Source texts of formatted documents:
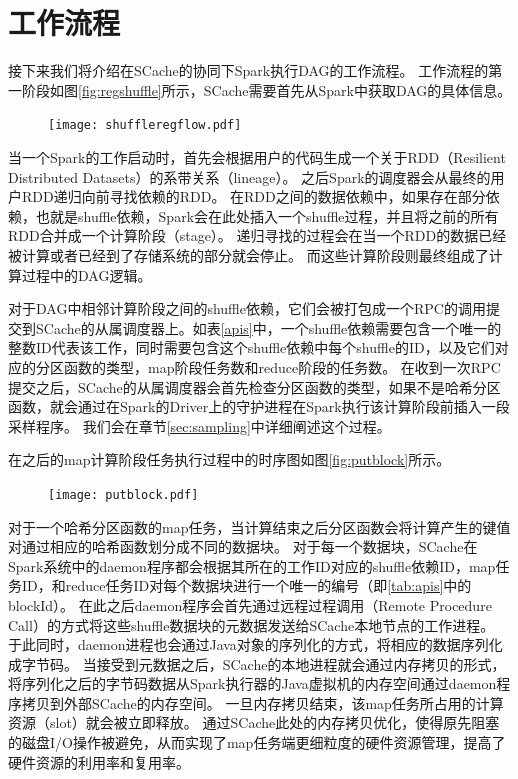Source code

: \section{工作流程}

接下来我们将介绍在SCache的协同下Spark执行DAG的工作流程。
工作流程的第一阶段如图\ref{fig:regshuffle}所示，SCache需要首先从Spark中获取DAG的具体信息。

\begin{figure}[!htp]
	\centering
	\texttt{[image: shuffleregflow.pdf]}
\end{figure}

当一个Spark的工作启动时，首先会根据用户的代码生成一个关于RDD（Resilient Distributed Datasets）的系带关系（lineage）。
之后Spark的调度器会从最终的用户RDD递归向前寻找依赖的RDD。
在RDD之间的数据依赖中，如果存在部分依赖，也就是shuffle依赖，Spark会在此处插入一个shuffle过程，并且将之前的所有RDD合并成一个计算阶段（stage）。
递归寻找的过程会在当一个RDD的数据已经被计算或者已经到了存储系统的部分就会停止。
而这些计算阶段则最终组成了计算过程中的DAG逻辑。

对于DAG中相邻计算阶段之间的shuffle依赖，它们会被打包成一个RPC的调用提交到SCache的从属调度器上。如表\ref{apis}中，一个shuffle依赖需要包含一个唯一的整数ID代表该工作，同时需要包含这个shuffle依赖中每个shuffle的ID，以及它们对应的分区函数的类型，map阶段任务数和reduce阶段的任务数。
在收到一次RPC提交之后，SCache的从属调度器会首先检查分区函数的类型，如果不是哈希分区函数，就会通过在Spark的Driver上的守护进程在Spark执行该计算阶段前插入一段采样程序。
我们会在章节\ref{sec:sampling}中详细阐述这个过程。

在之后的map计算阶段任务执行过程中的时序图如图\ref{fig:putblock}所示。

\begin{figure}[!htp]
	\centering
	\texttt{[image: putblock.pdf]}
\end{figure}

对于一个哈希分区函数的map任务，当计算结束之后分区函数会将计算产生的键值对通过相应的哈希函数划分成不同的数据块。
对于每一个数据块，SCache在Spark系统中的daemon程序都会根据其所在的工作ID对应的shuffle依赖ID，map任务ID，和reduce任务ID对每个数据块进行一个唯一的编号（即\ref{tab:apis}中的blockId）。
在此之后daemon程序会首先通过远程过程调用（Remote Procedure Call）的方式将这些shuffle数据块的元数据发送给SCache本地节点的工作进程。
于此同时，daemon进程也会通过Java对象的序列化的方式，将相应的数据序列化成字节码。
当接受到元数据之后，SCache的本地进程就会通过内存拷贝的形式，将序列化之后的字节码数据从Spark执行器的Java虚拟机的内存空间通过daemon程序拷贝到外部SCache的内存空间。
一旦内存拷贝结束，该map任务所占用的计算资源（slot）就会被立即释放。
通过SCache此处的内存拷贝优化，使得原先阻塞的磁盘I/O操作被避免，从而实现了map任务端更细粒度的硬件资源管理，提高了硬件资源的利用率和复用率。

→ **WHAT TO PRODUCE**
Isolate the lines above that contain the word "image" and copy them.

→ **RESPONSE AREA**
	\texttt{[image: shuffleregflow.pdf]}
	\texttt{[image: putblock.pdf]}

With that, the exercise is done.